Tras la explosión de la segunda avioneta y la subsecuente pérdida de pasaportes, dinero y una letra de cambio por 15.000 dólares, el grupo se desplazó en automóvil a Masindi en Uganda y fueron hospedados en el Hotel Masindi donde, casualmente, tres años antes se habían alojado Katherine Hepburn y Humphrey Boggart durante la filmación de La reina de África, una de las películas más queridas por Hemingway. Se dice que esa noche el grupo liderado por el escritor maltrecho por poco acaba la provisión de whisky y ginebra del hotel.
Al día siguiente, ya en el hospital en Nairobi, el autor de Adiós a las armas y Por quién doblan las campanas leería los obituarios sobre su muerte que habían aparecido en días anteriores en la prensa de todo el mundo. Al final de aquel año, a los 55 años de edad, le sería otorgado el Premio Nobel de Literatura por el conjunto de su obra.
África no fue sólo un escenario para Hemingway; fue una fuente inagotable de inspiración. Desde Las verdes colinas de África hasta Las nieves del Kilimanjaro, el continente se filtró en su obra como un personaje más, uno que representaba tanto la belleza indómita como el peligro constante. Estas experiencias alimentaron sus reflexiones sobre la fragilidad de la vida y el poder de la naturaleza para moldear al ser humano.
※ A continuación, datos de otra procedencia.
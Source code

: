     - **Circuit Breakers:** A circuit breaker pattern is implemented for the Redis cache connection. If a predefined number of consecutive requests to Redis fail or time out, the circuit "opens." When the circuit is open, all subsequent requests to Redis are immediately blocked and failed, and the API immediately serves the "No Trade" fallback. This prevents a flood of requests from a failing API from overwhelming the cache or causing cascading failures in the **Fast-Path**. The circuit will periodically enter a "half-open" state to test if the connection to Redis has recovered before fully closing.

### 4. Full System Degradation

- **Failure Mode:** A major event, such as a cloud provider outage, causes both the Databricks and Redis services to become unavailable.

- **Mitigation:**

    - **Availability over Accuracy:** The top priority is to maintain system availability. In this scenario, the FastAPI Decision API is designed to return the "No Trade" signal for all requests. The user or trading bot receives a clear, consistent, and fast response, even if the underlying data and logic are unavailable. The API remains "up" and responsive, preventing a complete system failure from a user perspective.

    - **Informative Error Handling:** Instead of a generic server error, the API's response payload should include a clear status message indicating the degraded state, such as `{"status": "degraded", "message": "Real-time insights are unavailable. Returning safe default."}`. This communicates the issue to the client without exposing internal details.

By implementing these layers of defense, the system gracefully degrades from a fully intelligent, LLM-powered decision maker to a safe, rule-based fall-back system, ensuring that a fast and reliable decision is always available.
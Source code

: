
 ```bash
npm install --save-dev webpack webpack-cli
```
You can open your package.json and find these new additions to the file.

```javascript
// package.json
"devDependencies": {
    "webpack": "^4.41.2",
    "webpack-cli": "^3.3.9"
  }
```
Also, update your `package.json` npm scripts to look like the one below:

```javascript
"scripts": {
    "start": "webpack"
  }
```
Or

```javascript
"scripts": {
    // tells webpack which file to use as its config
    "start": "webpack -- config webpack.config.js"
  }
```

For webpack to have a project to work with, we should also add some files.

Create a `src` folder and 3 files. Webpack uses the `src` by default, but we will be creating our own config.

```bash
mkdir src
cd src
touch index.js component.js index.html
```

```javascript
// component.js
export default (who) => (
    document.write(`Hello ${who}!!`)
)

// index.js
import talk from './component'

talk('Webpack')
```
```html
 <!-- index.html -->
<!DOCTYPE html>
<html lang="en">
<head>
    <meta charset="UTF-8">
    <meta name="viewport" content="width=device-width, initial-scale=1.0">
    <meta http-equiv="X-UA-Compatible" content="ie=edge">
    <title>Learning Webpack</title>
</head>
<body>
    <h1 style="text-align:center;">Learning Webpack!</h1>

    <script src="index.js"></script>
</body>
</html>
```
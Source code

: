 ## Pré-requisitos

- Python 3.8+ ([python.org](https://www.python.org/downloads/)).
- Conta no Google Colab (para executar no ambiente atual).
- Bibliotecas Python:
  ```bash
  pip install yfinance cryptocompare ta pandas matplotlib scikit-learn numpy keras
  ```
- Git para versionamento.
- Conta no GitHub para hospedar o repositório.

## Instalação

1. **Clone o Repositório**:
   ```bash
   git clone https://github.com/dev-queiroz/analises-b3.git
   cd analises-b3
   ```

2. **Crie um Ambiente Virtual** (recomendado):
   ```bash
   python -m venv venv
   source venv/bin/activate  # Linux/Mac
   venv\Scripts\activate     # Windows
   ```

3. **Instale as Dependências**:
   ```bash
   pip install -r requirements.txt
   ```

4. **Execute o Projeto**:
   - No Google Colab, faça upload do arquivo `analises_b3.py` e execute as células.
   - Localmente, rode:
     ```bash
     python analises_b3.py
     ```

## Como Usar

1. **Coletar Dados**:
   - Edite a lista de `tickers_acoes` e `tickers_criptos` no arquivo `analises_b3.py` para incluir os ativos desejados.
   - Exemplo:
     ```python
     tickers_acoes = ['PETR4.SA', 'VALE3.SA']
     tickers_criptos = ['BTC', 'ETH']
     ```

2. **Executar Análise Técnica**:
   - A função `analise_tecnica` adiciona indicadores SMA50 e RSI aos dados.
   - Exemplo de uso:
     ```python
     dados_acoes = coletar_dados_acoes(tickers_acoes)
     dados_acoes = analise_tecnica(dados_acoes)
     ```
El accidente en Murchison Falls encapsula mucho de lo que define la narrativa de Hemingway: la lucha entre el ser humano y el destino, la capacidad de enfrentar el sufrimiento y encontrar significado en la adversidad. En una de sus frases más famosas, dijo: “Todo lo que quería hacer era volver a África”. Y es que África, con su brutal honestidad, le recordaba a Hemingway la urgencia de vivir cada día como si fuera el último. Para Hemingway, cada cicatriz fue una medalla y cada experiencia, una oportunidad para transformar la realidad en literatura.